6. Audit dimension assembler. Assembly of metadata context surrounding each fact table load in such a way that the metadata context can be attached to the fact table as a normal dimension.

7. Quality screen handler. In line ETL tests applied systematically to all data flows checking for data quality issues. One of the feeds to the error event handler (see subsystem 8).

8. Error event handler. Comprehensive system for reporting and responding to all ETL error events. Includes branching logic to handle various classes of errors, and includes real-time monitoring of ETL data quality

9. Surrogate key creation system. Robust mechanism for producing stream of surrogate keys, independently for every dimension. Independent of database instance, able to serve distributed clients.

10. Slowly Changing Dimension (SCD) processor. Transformation logic for handling three types of time variance possible for a dimension attribute: Type 1 (overwrite), Type 2 (create new record), and Type 3 (create new field).

11. Late arriving dimension handler. Insertion and update logic for dimension changes that have been delayed in arriving at the data warehouse.

12. Fixed hierarchy dimension builder. Data validity checking and maintenance system for all forms of many-to-one hierarchies in a dimension.

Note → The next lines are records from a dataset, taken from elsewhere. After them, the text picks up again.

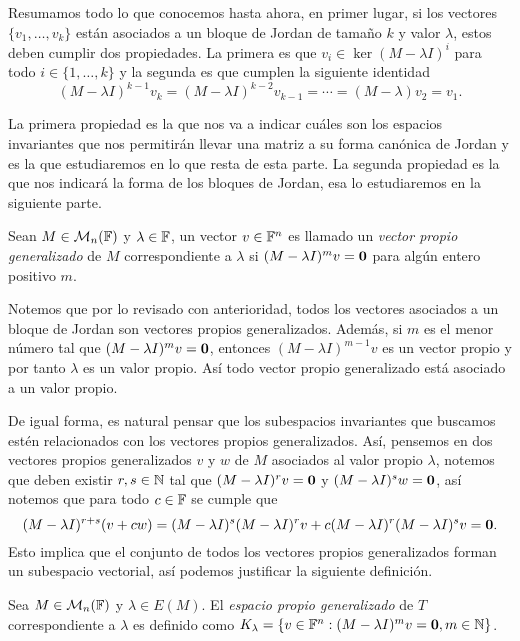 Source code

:Resumamos todo lo que conocemos hasta ahora, en primer lugar, si los vectores $\{v_1,\ldots,v_k\}$ están asociados a un bloque de Jordan de tamaño $k$ y valor $\lambda$, estos deben cumplir dos propiedades. La primera es que $v_i \in \ker(M-\lambda I)^i$ para todo $i \in \{1,\ldots,k\}$ y la segunda es que cumplen la siguiente identidad
\[
  (M-\lambda I)^{k-1}v_k = (M-\lambda I)^{k-2}v_{k-1} = \cdots = (M-\lambda)v_2 = v_1.
\]

La primera propiedad es la que nos va a indicar cuáles son los espacios invariantes que nos permitirán llevar una matriz a su forma canónica de Jordan y es la que estudiaremos en lo que resta de esta parte. La segunda propiedad es la que nos indicará la forma de los bloques de Jordan, esa lo estudiaremos en la siguiente parte.

\begin{defi}
  Sean $M \in \mathcal{M}_n(\mathbb{F})$ y $\lambda \in \mathbb{F}$, un vector $v \in \mathbb{F}^n$ es llamado un \emph{vector propio generalizado} de $M$ correspondiente a $\lambda$ si $(M-\lambda I)^m v = \mathbf{0}$ para algún entero positivo $m$.
\end{defi}

Notemos que por lo revisado con anterioridad, todos los vectores asociados a un bloque de Jordan son vectores propios generalizados. Además, si $m$ es el menor número tal que $(M-\lambda I)^mv = \mathbf{0}$, entonces $(M-\lambda I)^{m-1}v$ es un vector propio y por tanto $\lambda$ es un valor propio. Así todo vector propio generalizado está asociado a un valor propio.

De igual forma, es natural pensar que los subespacios invariantes que buscamos estén relacionados con los vectores propios generalizados. Así, pensemos en dos vectores propios generalizados $v$ y $w$ de $M$ asociados al valor propio $\lambda$, notemos que deben existir $r, s \in \mathbb{N}$ tal que $(M-\lambda I)^r v = \mathbf{0}$ y $(M-\lambda I)^s w = \mathbf{0}$, así notemos que para todo $c\in\mathbb{F}$ se cumple que
\[
  (M-\lambda I)^{r+s}(v+cw) = (M-\lambda I)^s(M-\lambda I)^r v + c (M-\lambda I)^r (M-\lambda I)^sv = \mathbf{0}.
\]
Esto implica que el conjunto de todos los vectores propios generalizados forman un subespacio vectorial, así podemos justificar la siguiente definición.

\begin{defi}
  Sea $M \in \mathcal{M}_n(\mathbb{F})$ y $\lambda \in E(M)$. El \emph{espacio propio generalizado} de  $T$ correspondiente a $\lambda$ es definido como $K_\lambda = \{v \in \mathbb{F}^n : (M-\lambda I)^m v = \mathbf{0}, m \in \mathbb{N}\}$.
\end{defi}

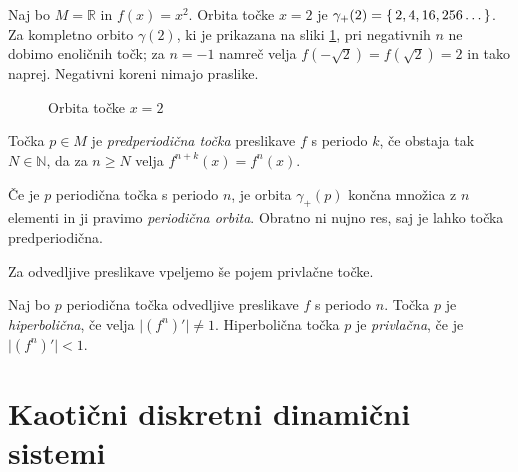 \documentclass{isrmdelo}
\newcommand{\R}{\mathbb R}
\newcommand{\N}{\mathbb N}
\begin{document}
\begin{zgled}
Naj bo $M = \R$ in $f(x) = x^2$. Orbita točke $x = 2$ je $\gamma_{+}(2) = \set{2, 4, 16, 256 \dots} $. Za kompletno orbito $\gamma(2)$, ki je prikazana na sliki \ref{fig:orbita}, pri negativnih $n$ ne dobimo enoličnih točk; za $n = -1$ namreč velja $f(-\sqrt{2}) = f(\sqrt{2}) = 2$ in tako naprej. Negativni koreni nimajo praslike.

\begin{figure}[h!]  
\centering 
{}
\bigskip
\caption{Orbita točke $x=2$}\label{fig:orbita}  
\end{figure} 
\end{zgled}

\bigskip

\begin{definicija}
Točka $p \in M$ je \emph{predperiodična točka} preslikave $f$ s periodo $k$, če obstaja tak $N \in \N$, da za $n \geq N$ velja $f^{n+k}(x) = f^{n}(x)$.
\end{definicija}

Če je $p$ periodična točka s periodo $n$, je orbita $\gamma_{+}(p)$ končna množica z $n$ elementi in ji pravimo \emph{periodična orbita}. Obratno ni nujno res, saj je lahko točka predperiodična.

\bigskip

Za odvedljive preslikave vpeljemo še pojem privlačne točke.

\begin{definicija}Naj bo $p$ periodična točka odvedljive preslikave $f$ s periodo $n$. Točka $p$ je \emph{hiperbolična}, če velja $\vert (f^n)' \vert \neq 1$. Hiperbolična točka $p$ je \emph{privlačna}, če je $\vert (f^n)' \vert < 1$.
\end{definicija}

\section{Kaotični diskretni dinamični sistemi}
\end{document}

13. Variable hierarchy dimension builder. Data validity checking and maintenance system for all forms of ragged hierarchies of indeterminate depth, such as organization charts, and parts explosions.

14. Multivalued dimension bridge table builder. Creation and maintenance of associative (bridge) table used to describe a many-to-many relationship between dimensions. May include weighting factors used for allocations and situational role descriptions.

15. Junk dimension builder. Creation and maintenance of dimensions consisting of miscellaneous low cardinality flags and indicators found in most production data sources.

16. Transaction grain fact table loader. System for updating transaction grain fact tables including manipulation of indexes and partitions. Normally append mode for most recent data. Uses surrogate key pipeline (see subsystem 19).

17. Periodic snapshot grain fact table loader. System for updating periodic snapshot grain fact tables including manipulation of indexes and partitions. Includes frequent overwrite strategy for incremental update of current period facts. Uses surrogate key pipeline (see subsystem 19).

18. Accumulating snapshot grain fact table loader. System for updating accumulating snapshot grain fact tables including manipulation of indexes and partitions, and updates to both dimension foreign keys and accumulating measures. Uses surrogate key pipeline (see subsystem 19).

19. Surrogate key pipeline. Pipelined, multithreaded process for replacing natural keys of incoming data with data warehouse surrogate keys.

20. Late arriving fact handler. Insertion and update logic for fact records that have been delayed in arriving at the data warehouse.

21. Aggregate builder. Creation and maintenance of physical database structures, known as aggregates, that are used in conjunction with a query-rewrite facility, to improve query performance. Includes stand-alone aggregate tables and materialized views.

22. Multidimensional cube builder. Creation and maintenance of star schema foundation for loading multidimensional (OLAP) cubes, including special preparation of dimension hierarchies as dictated by the specific cube technology.

23. Real-time partition builder. Special logic for each of the three fact table types (see subsystems 16, 17, and 18) that maintains a "hot partition" in memory containing only the data that has arrived since the last update of the static data warehouse tables.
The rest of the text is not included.